「目にも頬にも塗り塗りしてるソレが気になって話が入ってこないんですけど!」
なんて、ストーリーよりも存在感ばりばりのアイテムに気を取られてしまうことはありませんか? 例えば、『ユミたちの細胞』でユミが顔中に塗り塗りしてたスティック。気になって調べたところ、韓国コスメブランド「KAHI」のマルチバームで、目元から首までハリ・ツヤ不足のところに塗ると自然なツヤが出るんだそうです。「あら、良さげ。ちょっと欲しいなぁ」と思ったら、はい、チョロい。あれはもちろん、それが目的の広告なわけです。ユミを演じているキム・ゴウンさんは、「KAHI」の広告モデルを務めています。
これは、出演者が広告モデルだからという遊び心ではなく。韓国では、映画やドラマの中に商品や店舗などを登場させるPPL広告(プロダクトプレースメント)が認められているのです。韓国でドラマを放送するときには、日本のようにストーリーの間にCMが入ることはありません。ドラマや番組の前後にのみCMを入れるよう決められているのです。とはいえ、韓国の放送局にとっても広告費は大きな収入源。そこで、番組内で広告効果を生むPPL広告が認められるようになったそうです。

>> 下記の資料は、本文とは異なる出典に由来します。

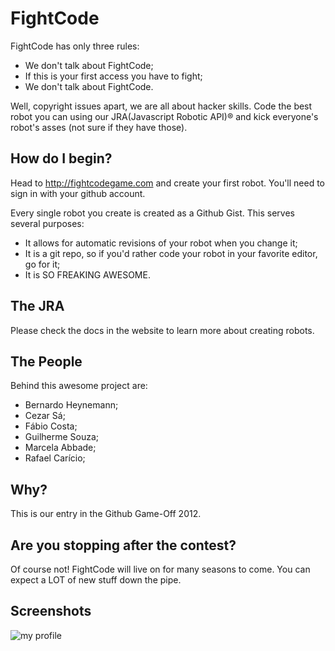 # FightCode

FightCode has only three rules:

* We don't talk about FightCode;
* If this is your first access you have to fight;
* We don't talk about FightCode.

Well, copyright issues apart, we are all about hacker skills. Code the best
robot you can using our JRA(Javascript Robotic API)® and kick everyone's
robot's asses (not sure if they have those).

## How do I begin?

Head to http://fightcodegame.com and create your first robot. You'll need to
sign in with your github account.

Every single robot you create is created as a Github Gist. This serves several
purposes:

* It allows for automatic revisions of your robot when you change it;
* It is a git repo, so if you'd rather code your robot in your favorite editor, go for it;
* It is SO FREAKING AWESOME.

## The JRA

Please check the docs in the website to learn more about creating robots.

## The People

Behind this awesome project are:

* Bernardo Heynemann;
* Cezar Sá;
* Fábio Costa;
* Guilherme Souza;
* Marcela Abbade;
* Rafael Carício;

## Why?

This is our entry in the Github Game-Off 2012.

## Are you stopping after the contest?

Of course not! FightCode will live on for many seasons to come. You can expect
a LOT of new stuff down the pipe.

## Screenshots

![my profile](https://raw.github.com/timehome/game-off-2012/master/screenshots/my-profile.png)
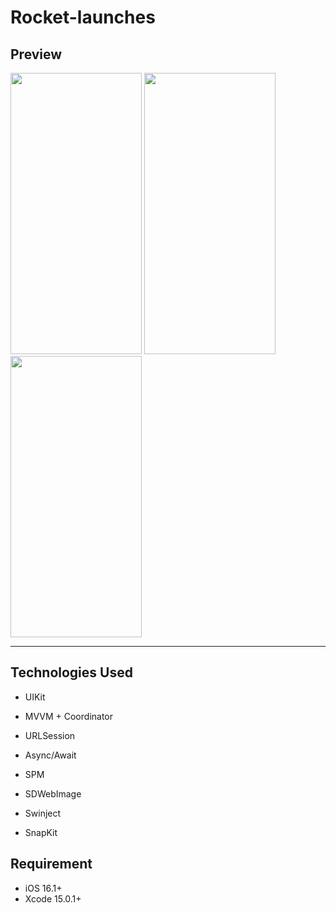 # Rocket-launches


## Preview

<img src="https://github.com/VahDar/Rocket-launches/assets/118889967/da72b793-1785-49a8-bd52-4c1e8caeacdc" width="210" height="450">
<img src="https://github.com/VahDar/Rocket-launches/assets/118889967/a40cb688-5e82-45a3-9acf-aa7ce99aa022" width="210" height="450">
<img src="https://github.com/VahDar/Rocket-launches/assets/118889967/a801cef4-5109-45f2-8f94-8348a12e59d8" width="210" height="450">


---


## Technologies Used

- UIKit

- MVVM + Coordinator

- URLSession

- Async/Await

- SPM

- SDWebImage

- Swinject

- SnapKit

## Requirement

- iOS 16.1+
- Xcode 15.0.1+

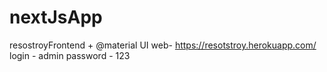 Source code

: # nextJsApp
resostroyFrontend + @material UI
web- https://resotstroy.herokuapp.com/
login - admin
password - 123
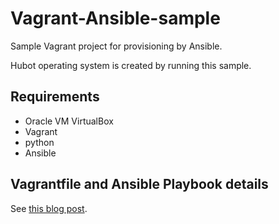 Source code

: Vagrant-Ansible-sample
======================

Sample Vagrant project for provisioning by Ansible.

Hubot operating system is created by running this sample.

## Requirements

* Oracle VM VirtualBox
* Vagrant
* python
* Ansible

## Vagrantfile and Ansible Playbook details

See [this blog post](http://mid0111.hatenablog.com/entry/2014/06/08/123643).

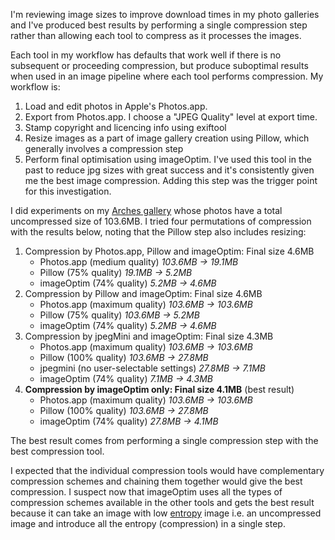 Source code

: <!--
.. title: Avoiding bloat with photo compression
.. slug: avoiding-bloat-with-photo-compression
.. date: 2018-04-14 06:38:45 UTC+10:00
.. tags: 
.. category: 
.. link: 
.. description: 
.. spellcheck_exceptions: imageOptim, resize
.. type: text
-->

I'm reviewing image sizes to improve download times in my photo galleries and I've produced best results by performing a single compression step rather than allowing each tool to compress as it processes the images.

Each tool in my workflow has defaults that work well if there is no subsequent or proceeding compression, but produce suboptimal results when used in an image pipeline where each tool performs compression. My workflow is:

1. Load and edit photos in Apple's Photos.app. 
1. Export from Photos.app. I choose a "JPEG Quality" level at export time.
1. Stamp copyright and licencing info using exiftool
1. Resize images as a part of image gallery creation using Pillow, which generally involves a compression step
1. Perform final optimisation using imageOptim. I've used this tool in the past to reduce jpg sizes with great success and it's consistently given me the best image compression. Adding this step was the trigger point for this investigation.

I did experiments on my [Arches gallery](https://images.wordspeak.org/arches/) whose photos have a total uncompressed size of 103.6MB. I tried four permutations of compression with the results below, noting that the Pillow step also includes resizing:

1. Compression by Photos.app, Pillow and imageOptim: Final size 4.6MB
    * Photos.app (medium quality) _103.6MB &#8594; 19.1MB_
    * Pillow (75% quality) _19.1MB &#8594; 5.2MB_
    * imageOptim (74% quality) _5.2MB &#8594; 4.6MB_
2. Compression by Pillow and imageOptim: Final size 4.6MB
    * Photos.app (maximum quality) _103.6MB &#8594; 103.6MB_
    * Pillow (75% quality) _103.6MB &#8594; 5.2MB_
    * imageOptim (74% quality) _5.2MB &#8594; 4.6MB_
3. Compression by jpegMini and imageOptim: Final size 4.3MB
    * Photos.app (maximum quality) _103.6MB &#8594; 103.6MB_
    * Pillow (100% quality) _103.6MB &#8594; 27.8MB_
    * jpegmini (no user-selectable settings) _27.8MB &#8594; 7.1MB_
    * imageOptim (74% quality) _7.1MB &#8594; 4.3MB_
4. **Compression by imageOptim only: Final size 4.1MB** (best result)
    * Photos.app (maximum quality) _103.6MB &#8594; 103.6MB_
    * Pillow (100% quality) _103.6MB &#8594; 27.8MB_
    * imageOptim (74% quality) _27.8MB &#8594; 4.1MB_

The best result comes from performing a single compression step with the best compression tool. 

I expected that the individual compression tools would have complementary compression schemes and chaining them together would give the best compression. I suspect now that imageOptim uses all the types of compression schemes available in the other tools and gets the best result because it can take an image with low [entropy](https://en.wikipedia.org/wiki/Entropy_(information_theory)) image i.e. an uncompressed image and introduce all the entropy (compression) in a single step.
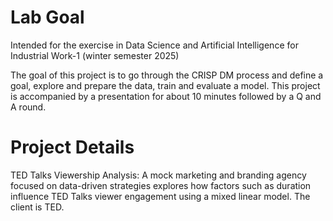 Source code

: # Lab Goal
Intended for the exercise in Data Science and Artificial Intelligence for Industrial Work-1 (winter semester 2025)

The goal of this project is to go through the CRISP DM process and define a 
goal, explore and prepare the data, train and
evaluate a model. This project is accompanied by a presentation for about 10 minutes followed by a Q and A round.

# Project Details 

TED Talks Viewership Analysis: A mock marketing and branding agency focused on data-driven
strategies explores how factors such as duration influence TED Talks viewer
engagement using a mixed linear model. The client is TED.
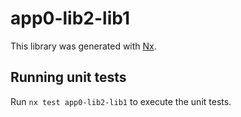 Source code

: # app0-lib2-lib1

This library was generated with [Nx](https://nx.dev).

## Running unit tests

Run `nx test app0-lib2-lib1` to execute the unit tests.
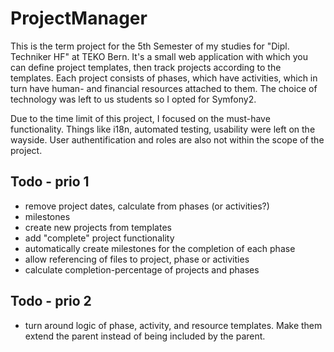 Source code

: ProjectManager
==============

This is the term project for the 5th Semester of my studies for "Dipl. Techniker HF" at TEKO Bern.
It's a small web application with which you can define project templates, then track projects according to the templates. Each project consists of phases, which have activities, which in turn have human- and financial resources attached to them. The choice of technology was left to us students so I opted for Symfony2.

Due to the time limit of this project, I focused on the must-have functionality. Things like i18n, automated testing, usability were left on the wayside. User authentification and roles are also not within the scope of the project.


Todo - prio 1
-------------
* remove project dates, calculate from phases (or activities?)
* milestones
* create new projects from templates
* add "complete" project functionality
* automatically create milestones for the completion of each phase
* allow referencing of files to project, phase or activities
* calculate completion-percentage of projects and phases

Todo - prio 2
-------------

* turn around logic of phase, activity, and resource templates. Make them extend the parent instead of being included by the parent.
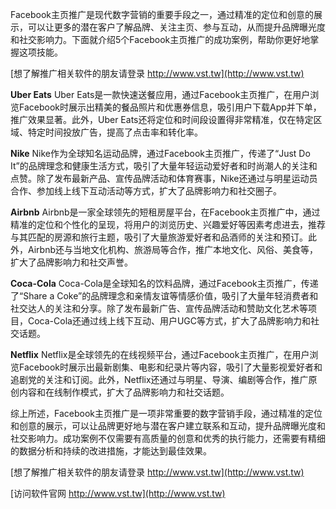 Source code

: Facebook主页推广是现代数字营销的重要手段之一，通过精准的定位和创意的展示，可以让更多的潜在客户了解品牌、关注主页、参与互动，从而提升品牌曝光度和社交影响力。下面就介绍5个Facebook主页推广的成功案例，帮助你更好地掌握这项技能。

[想了解推广相关软件的朋友请登录 http://www.vst.tw](http://www.vst.tw)

**Uber Eats**
Uber Eats是一款快速送餐应用，通过Facebook主页推广，在用户浏览Facebook时展示出精美的餐品照片和优惠券信息，吸引用户下载App并下单，推广效果显著。此外，Uber Eats还将定位和时间段设置得非常精准，仅在特定区域、特定时间投放广告，提高了点击率和转化率。

**Nike**
Nike作为全球知名运动品牌，通过Facebook主页推广，传递了“Just Do It”的品牌理念和健康生活方式，吸引了大量年轻运动爱好者和时尚潮人的关注和点赞。除了发布最新产品、宣传品牌活动和体育赛事，Nike还通过与明星运动员合作、参加线上线下互动活动等方式，扩大了品牌影响力和社交圈子。

**Airbnb**
Airbnb是一家全球领先的短租房屋平台，在Facebook主页推广中，通过精准的定位和个性化的呈现，将用户的浏览历史、兴趣爱好等因素考虑进去，推荐与其匹配的房源和旅行主题，吸引了大量旅游爱好者和品酒师的关注和预订。此外，Airbnb还与当地文化机构、旅游局等合作，推广本地文化、风俗、美食等，扩大了品牌影响力和社交声誉。

**Coca-Cola**
Coca-Cola是全球知名的饮料品牌，通过Facebook主页推广，传递了“Share a Coke”的品牌理念和亲情友谊等情感价值，吸引了大量年轻消费者和社交达人的关注和分享。除了发布最新广告、宣传品牌活动和赞助文化艺术等项目，Coca-Cola还通过线上线下互动、用户UGC等方式，扩大了品牌影响力和社交话题。

**Netflix**
Netflix是全球领先的在线视频平台，通过Facebook主页推广，在用户浏览Facebook时展示出最新剧集、电影和纪录片等内容，吸引了大量影视爱好者和追剧党的关注和订阅。此外，Netflix还通过与明星、导演、编剧等合作，推广原创内容和在线制作模式，扩大了品牌影响力和社交话题。

综上所述，Facebook主页推广是一项非常重要的数字营销手段，通过精准的定位和创意的展示，可以让品牌更好地与潜在客户建立联系和互动，提升品牌曝光度和社交影响力。成功案例不仅需要有高质量的创意和优秀的执行能力，还需要有精细的数据分析和持续的改进措施，才能达到最佳效果。

[想了解推广相关软件的朋友请登录 http://www.vst.tw](http://www.vst.tw)


[访问软件官网 http://www.vst.tw](http://www.vst.tw)
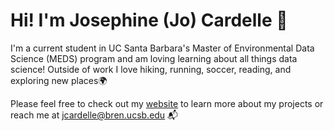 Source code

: # Hi! I'm Josephine (Jo) Cardelle 🌿

I'm a current student in UC Santa Barbara's Master of Environmental Data Science (MEDS) program and am loving learning about all things data science! Outside of work I love hiking, running, soccer, reading, and exploring new places🌍

Please feel free to check out my [website](https://jocardelle.github.io/) to learn more about my projects or reach me at jcardelle@bren.ucsb.edu 📬
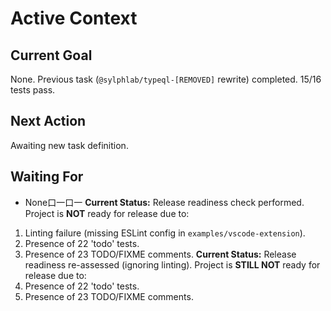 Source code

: # Active Context

## Current Goal
None. Previous task (`@sylphlab/typeql-[REMOVED]` rewrite) completed. 15/16 tests pass.

## Next Action
Awaiting new task definition.

## Waiting For
*   None口一口一
**Current Status:** Release readiness check performed. Project is **NOT** ready for release due to:
1.  Linting failure (missing ESLint config in `examples/vscode-extension`).
2.  Presence of 22 'todo' tests.
3.  Presence of 23 TODO/FIXME comments.
**Current Status:** Release readiness re-assessed (ignoring linting). Project is **STILL NOT** ready for release due to:
1.  Presence of 22 'todo' tests.
2.  Presence of 23 TODO/FIXME comments. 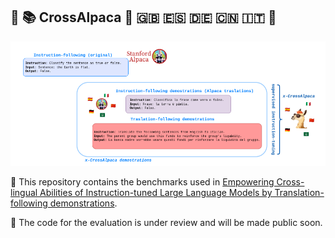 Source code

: ##  🦙  📚  CrossAlpaca :camel: 🇬🇧 🇪🇸 🇩🇪 🇨🇳 🇮🇹 🦙
 
 <p align="center">
  <img src="https://github.com/lranaldii/CrossAlpaca/blob/main/logo.png">
</p>
 
📣 This repository contains the benchmarks used in [Empowering Cross-lingual Abilities of Instruction-tuned Large Language Models by Translation-following demonstrations](https://arxiv.org/abs/2306.04757).

📣 The code for the evaluation is under review and will be made public soon.
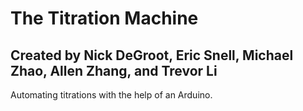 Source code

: # The Titration Machine

## Created by Nick DeGroot, Eric Snell, Michael Zhao, Allen Zhang, and Trevor Li

Automating titrations with the help of an Arduino.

だから、『愛の不時着』のセリたちはフライドチキンのチェーン店によく行くし、『麗<レイ>〜花萌ゆる8人の皇子たち〜』では高麗時代なのにマスクパックが出てくるし、コーヒーやペットボトルのロゴがバッチリ見えるように飲んでいるシーンも多くのドラマで見かけます。以前紹介した『SKYキャッスル』の顔パック型の高麗人参エキスもPPL。あのドラマがきっかけで、イェソが飲んでいた子ども向けの高麗人参エキスがよく売れたそうです。化粧品やバッグなども売り切れになるほど人気が出ることがあるので、効果はバツグンなんですね。
PPL広告の商品があまりにも存在感出しすぎて問題になることもあるようですが、面白い展開を生むこともあります。『みんなキムチ』というドラマで、主人公の母親が男性をキムチでビンタするというシーンがありました。何を言っているのか分からないと思いますが、袋からカットされていない長いキムチを取り出し、バチーンっとビンタするのです。
キムチでビンタ。飛び散る赤唐辛子。衝撃的だし面白すぎる。これが実は、あるキムチブランドのPPLだったのですが、最初は誰も広告だとは気づかず、映像としてのインパクトで話題となりました。そしてその後、海苔巻きビンタやわかめビンタなど、いろんなドラマで多くの面白ビンタが生み出されました。もはや何が主役か分からなくなるくらいの思いきりは、さすが韓国エンタメだなと感心してしまいます。